Tuttavia l’Irish Data Protection Commissioner rigettò, in un primo momento, tale reclamo e si rifiutò quindi di effettuare più approfondite investigazioni sulle questioni sollevate dal signor Schrems, richiamando sul punto la Decisione della Commissione Europea 2000/520/CE. Invero la Commissione, con questa, aveva sancito l’adeguatezza del livello di protezione – assicurato dalle imprese enti sede negli Stati Uniti ed aderenti al c.d. accordo del “Safe Harbour” – ai livelli minimi di tutela dei dati personali che avrebbero dovuto essere garantiti, agli interessati, in forza della normativa europea ed, in particolare, dalla Direttiva 95/46/CE.
Il ricorrente signor Schrems adì tuttavia la Irish High Court avverso il rigetto del suo reclamo e, seguitamente al suo ricorso, questa sollevò dinanzi alla Corte di giustizia [di seguito “Corte”]questione di validità della summenzionata Decisione della Commissione relativa ai safe harbour principles.
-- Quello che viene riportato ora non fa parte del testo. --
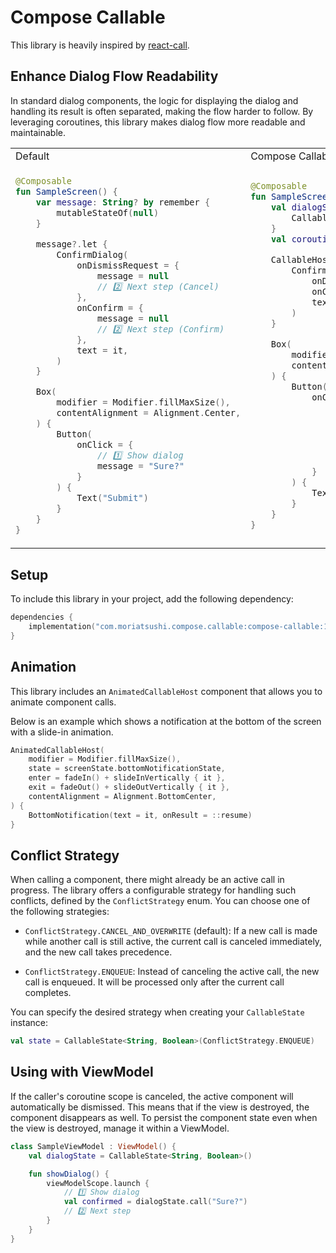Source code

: # Compose Callable

This library is heavily inspired by [react-call](https://github.com/desko27/react-call).

## Enhance Dialog Flow Readability

In standard dialog components, the logic for displaying the dialog and handling its result is often
separated, making the flow harder to follow.
By leveraging coroutines, this library makes dialog flow more readable and maintainable.

<table>
<tr>
<td>Default</td>
<td>Compose Callable</td>
</tr>
<tr>
<td>

```kotlin
@Composable
fun SampleScreen() {
    var message: String? by remember {
        mutableStateOf(null)
    }

    message?.let {
        ConfirmDialog(
            onDismissRequest = {
                message = null
                // 2️⃣ Next step (Cancel)
            },
            onConfirm = {
                message = null
                // 2️⃣ Next step (Confirm)
            },
            text = it,
        )
    }

    Box(
        modifier = Modifier.fillMaxSize(),
        contentAlignment = Alignment.Center,
    ) {
        Button(
            onClick = {
                // 1️⃣ Show dialog
                message = "Sure?"
            }
        ) {
            Text("Submit")
        }
    }
}
```

</td>
<td>

```kotlin
@Composable
fun SampleScreen() {
    val dialogState = remember {
        CallableState<String, Boolean>()
    }
    val coroutineScope = rememberCoroutineScope()

    CallableHost(dialogState) {
        ConfirmDialog(
            onDismissRequest = { resume(false) },
            onConfirm = { resume(true) },
            text = it,
        )
    }

    Box(
        modifier = Modifier.fillMaxSize(),
        contentAlignment = Alignment.Center,
    ) {
        Button(
            onClick = {
                coroutineScope.launch {
                    // 1️⃣ Show dialog
                    val confirmed =
                        dialogState.call("Sure?")
                    // 2️⃣ Next step
                }
            }
        ) {
            Text("Submit")
        }
    }
}
```

</td>
</tr>
</table>

## Setup

To include this library in your project, add the following dependency:

```kotlin
dependencies {
    implementation("com.moriatsushi.compose.callable:compose-callable:1.0.0")
}
```

## Animation

This library includes an `AnimatedCallableHost` component that allows you to animate component
calls.

Below is an example which shows a notification at the bottom of the screen with a slide-in
animation.

```kotlin
AnimatedCallableHost(
    modifier = Modifier.fillMaxSize(),
    state = screenState.bottomNotificationState,
    enter = fadeIn() + slideInVertically { it },
    exit = fadeOut() + slideOutVertically { it },
    contentAlignment = Alignment.BottomCenter,
) {
    BottomNotification(text = it, onResult = ::resume)
}
```

## Conflict Strategy

When calling a component, there might already be an active call in progress.
The library offers a configurable strategy for handling such conflicts, defined by the
`ConflictStrategy` enum.
You can choose one of the following strategies:

* `ConflictStrategy.CANCEL_AND_OVERWRITE` (default):
If a new call is made while another call is still active, the current call is canceled immediately,
and the new call takes precedence.

* `ConflictStrategy.ENQUEUE`:
Instead of canceling the active call, the new call is enqueued. It will be processed only after the
current call completes.

You can specify the desired strategy when creating your `CallableState` instance:

```kotlin
val state = CallableState<String, Boolean>(ConflictStrategy.ENQUEUE)
```

## Using with ViewModel

If the caller's coroutine scope is canceled, the active component will automatically be dismissed.
This means that if the view is destroyed, the component disappears as well.
To persist the component state even when the view is destroyed, manage it within a ViewModel.

```kotlin
class SampleViewModel : ViewModel() {
    val dialogState = CallableState<String, Boolean>()

    fun showDialog() {
        viewModelScope.launch {
            // 1️⃣ Show dialog
            val confirmed = dialogState.call("Sure?")
            // 2️⃣ Next step
        }
    }
}
```

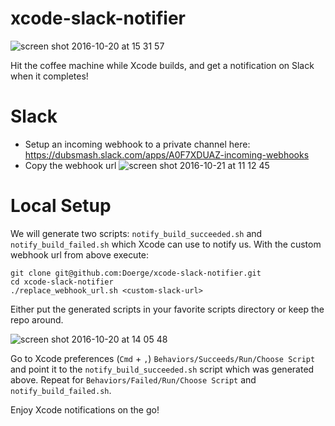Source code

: # xcode-slack-notifier
![screen shot 2016-10-20 at 15 31 57](https://cloud.githubusercontent.com/assets/3216279/19591370/010f8f82-9777-11e6-8c45-0f63c0dd986f.png)

Hit the coffee machine while Xcode builds, and get a notification on Slack when it completes!

# Slack
* Setup an incoming webhook to a private channel here: https://dubsmash.slack.com/apps/A0F7XDUAZ-incoming-webhooks
* Copy the webhook url
![screen shot 2016-10-21 at 11 12 45](https://cloud.githubusercontent.com/assets/3216279/19593285/20d5303e-9780-11e6-93ac-eb672c1adf67.png)


# Local Setup
We will generate two scripts: `notify_build_succeeded.sh` and `notify_build_failed.sh` which Xcode can use to notify us. With the custom webhook url from above execute:
```
git clone git@github.com:Doerge/xcode-slack-notifier.git
cd xcode-slack-notifier
./replace_webhook_url.sh <custom-slack-url>
```
Either put the generated scripts in your favorite scripts directory or keep the repo around.

![screen shot 2016-10-20 at 14 05 48](https://cloud.githubusercontent.com/assets/3216279/19591371/0110b7cc-9777-11e6-97d0-555d929fdaba.png)

Go to Xcode preferences (`Cmd` + `,`) `Behaviors/Succeeds/Run/Choose Script` and point it to the `notify_build_succeeded.sh` script which was generated above. Repeat for `Behaviors/Failed/Run/Choose Script` and `notify_build_failed.sh`.

Enjoy Xcode notifications on the go!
Il principale punto controverso in diritto era invero se tale atto “validasse” tout court il livello di tutela della privacy garantito negli USA, impedendo conseguentemente all’autorità garante irlandese di verificare autonomamente il livello di protezione dei dati ivi in essere.
In data 6 ottobre 2015, la Corte dichiarò[2] invalida la predetta Decisione della Commissione in base ad un’interpretazione dell’art. 25, comma 6, della Direttiva 95/46/CE[3] conforme agli art. 7, 8, 47 della Carta. Secondo il reasoning della Corte, invero, lo U.S.-EU Safe Harbor Framework non poteva legittimamente impedire l’attività di verifica, da parte dell’autorità nazionale di uno Stato membro, sull’adeguatezza del livello di protezione dei dati personali garantiti da un paese terzo in cui questi erano stati trasferiti, come peraltro previsto ex art. 28 di tale Direttiva[4].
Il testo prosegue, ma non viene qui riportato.